9fans archive / 2000 / 07 / 560 /    prev next

From: miller@ham...
Subject: Re: [9fans] Kernel question: i386 test-and-set problem
Date: Sun, 23 Jul 2000 15:41:47 0100

presotto@pla... writes:
> If I have two locks,
> one in r and one in p, I can't figure out how to get them both to lock
> in the same order.

My suggestion is below.  The interaction between sleep() and wakeup() is
exactly as in the beautiful and succinct algorithm in your paper, using
the lock on r.  Adding postnote() introduces the pointer p->r to enable
postnote() to find r, so the lock p->rlock is introduced to protect it
in the interaction between sleep() and postnote().  The interaction
between wakeup() and postnote() is protected by the lock on r.

Eliminating interrupt dis/en-abling for simplicity:

sleep(r):    {'up' is the current Proc}
	lock(up->rlock)
	lock(r)
	if wakeup condition is satisfied or up->notepending != 0
		unlock(r)
		unlock(up->rlock)
	else
		r->p = up
		up->r = r
		up->state = Wakeme
		unlock(r)
		unlock(up->rlock)
		-- reschedule --
	if up->notepending
		up->notepending = 0
		error(Eintr)

wakeup(r):    {wakeup condition is satisfied}
	lock(r)
	p = r->p
	if p != 0
		r->p = 0
		p->r = 0	
		ready(p)
	unlock(r)

postnote(p):
	p->notepending = 1
	lock(p->rlock)
	r = p->r
	if r != 0
		lock(r)
		if(r->p == p)
			r->p = 0
			p->r = 0
			ready(p)
		unlock(r)
	unlock(p->rlock)

Explanation: we can think of locks in terms of the invariants they
protect.  Define S(p,r) = "Proc p is sleeping or committed to
sleeping on Rendez r", where committed means that p will sleep on r
without first testing the wakeup condition or testing for pending
notes.  Define T(p,r) =  "Proc p is not sleeping on r, and will not
sleep on r without first testing both the wakeup condition and
notepending".  The significance of these predicates is that
if S(p,r) holds, then wakeup(r) or postnote(p) must take steps
to awaken p from r; whereas if T(p,r) holds, then wakeup(r) or
postnote(p) need not -- must not -- do so.

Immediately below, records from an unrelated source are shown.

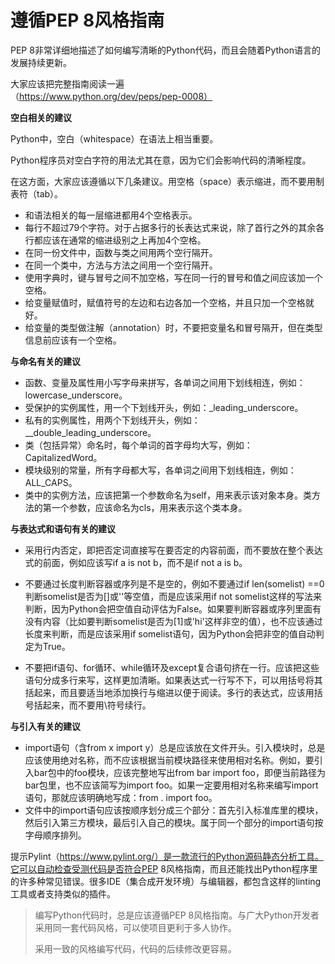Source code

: # 遵循PEP 8风格指南

PEP 8非常详细地描述了如何编写清晰的Python代码，而且会随着Python语言的发展持续更新。

大家应该把完整指南阅读一遍（https://www.python.org/dev/peps/pep-0008）





**空白相关的建议**

Python中，空白（whitespace）在语法上相当重要。

Python程序员对空白字符的用法尤其在意，因为它们会影响代码的清晰程度。

在这方面，大家应该遵循以下几条建议。用空格（space）表示缩进，而不要用制表符（tab）。

* 和语法相关的每一层缩进都用4个空格表示。
* 每行不超过79个字符。对于占据多行的长表达式来说，除了首行之外的其余各行都应该在通常的缩进级别之上再加4个空格。
* 在同一份文件中，函数与类之间用两个空行隔开。
* 在同一个类中，方法与方法之间用一个空行隔开。
* 使用字典时，键与冒号之间不加空格，写在同一行的冒号和值之间应该加一个空格。
* 给变量赋值时，赋值符号的左边和右边各加一个空格，并且只加一个空格就好。
* 给变量的类型做注解（annotation）时，不要把变量名和冒号隔开，但在类型信息前应该有一个空格。





**与命名有关的建议**

* 函数、变量及属性用小写字母来拼写，各单词之间用下划线相连，例如：lowercase_underscore。
* 受保护的实例属性，用一个下划线开头，例如：_leading_underscore。
* 私有的实例属性，用两个下划线开头，例如：__double_leading_underscore。
* 类（包括异常）命名时，每个单词的首字母均大写，例如：CapitalizedWord。
* 模块级别的常量，所有字母都大写，各单词之间用下划线相连，例如：ALL_CAPS。
* 类中的实例方法，应该把第一个参数命名为self，用来表示该对象本身。类方法的第一个参数，应该命名为cls，用来表示这个类本身。



**与表达式和语句有关的建议**

* 采用行内否定，即把否定词直接写在要否定的内容前面，而不要放在整个表达式的前面，例如应该写if a is not b，而不是if not a is b。





* 不要通过长度判断容器或序列是不是空的，例如不要通过if len(somelist) ==0判断somelist是否为[]或''等空值，而是应该采用if not somelist这样的写法来判断，因为Python会把空值自动评估为False。如果要判断容器或序列里面有没有内容（比如要判断somelist是否为[1]或'hi'这样非空的值），也不应该通过长度来判断，而是应该采用if somelist语句，因为Python会把非空的值自动判定为True。



* 不要把if语句、for循环、while循环及except复合语句挤在一行。应该把这些语句分成多行来写，这样更加清晰。如果表达式一行写不下，可以用括号将其括起来，而且要适当地添加换行与缩进以便于阅读。多行的表达式，应该用括号括起来，而不要用\符号续行。





**与引入有关的建议**

* import语句（含from x import y）总是应该放在文件开头。引入模块时，总是应该使用绝对名称，而不应该根据当前模块路径来使用相对名称。例如，要引入bar包中的foo模块，应该完整地写出from bar import foo，即便当前路径为bar包里，也不应该简写为import foo。如果一定要用相对名称来编写import语句，那就应该明确地写成：from . import foo。
* 文件中的import语句应该按顺序划分成三个部分：首先引入标准库里的模块，然后引入第三方模块，最后引入自己的模块。属于同一个部分的import语句按字母顺序排列。



提示Pylint（https://www.pylint.org/）是一款流行的Python源码静态分析工具。它可以自动检查受测代码是否符合PEP 8风格指南，而且还能找出Python程序里的许多种常见错误。很多IDE（集合成开发环境）与编辑器，都包含这样的linting工具或者支持类似的插件。





> 编写Python代码时，总是应该遵循PEP 8风格指南。与广大Python开发者采用同一套代码风格，可以使项目更利于多人协作。
>
> 采用一致的风格编写代码，代码的后续修改更容易。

The invariant we want to maintain on each Rendez r is:

IR(r): { for all p: (p = r->p) <=> S(p,r) }

or informally, r->p points to a Proc if and only if that Proc is
sleeping or committed to sleeping on r.  Any critical section of
code where IR(r) is temporarily untrue (e.g. while testing conditions
or manipulating r->p) must be protected by locking r.  Because the
inverse of S(p,r) is not quite the same as T(p,r) -- p may have
tested only one of the two conditions -- we also impose a global
invariant:

IPR: { for all p,r: !S(p,r) => T(p,r) }

To protect this invariant, testing of the wakeup condition and
notepending before sleeping on r must be within a lock on r.
The invariant for Proc p, protected by p->rlock, is weaker than IR:

IP(p): { for all r: S(p,r) => (r = p->r) }

or informally, if p is sleeping or committed to sleeping on a Rendez,
then p->r points to that Rendez.  Note that the reverse implication
is not stipulated: if p->r points to a Rendez, we can't necessarily
conclude that S(p,p->r) holds; only that !S(p,r) -- and therefore
T(p,r), by IPR -- holds for all other r.  But the uncertainty over
S(p,p->r) can be resolved using IR(p->r).

Key point: wakeup() can safely set p->r = 0 without locking p->rlock,
because this assignment does not affect the invariant IP(p).  In fact
the assignment could be deleted and the algorithm would still work;
it is only an optimisation to avoid postnote() looking at a Rendez
unnecessarily.  This observation is what saves us from the dilemma
of locking order.

-- Richard Miller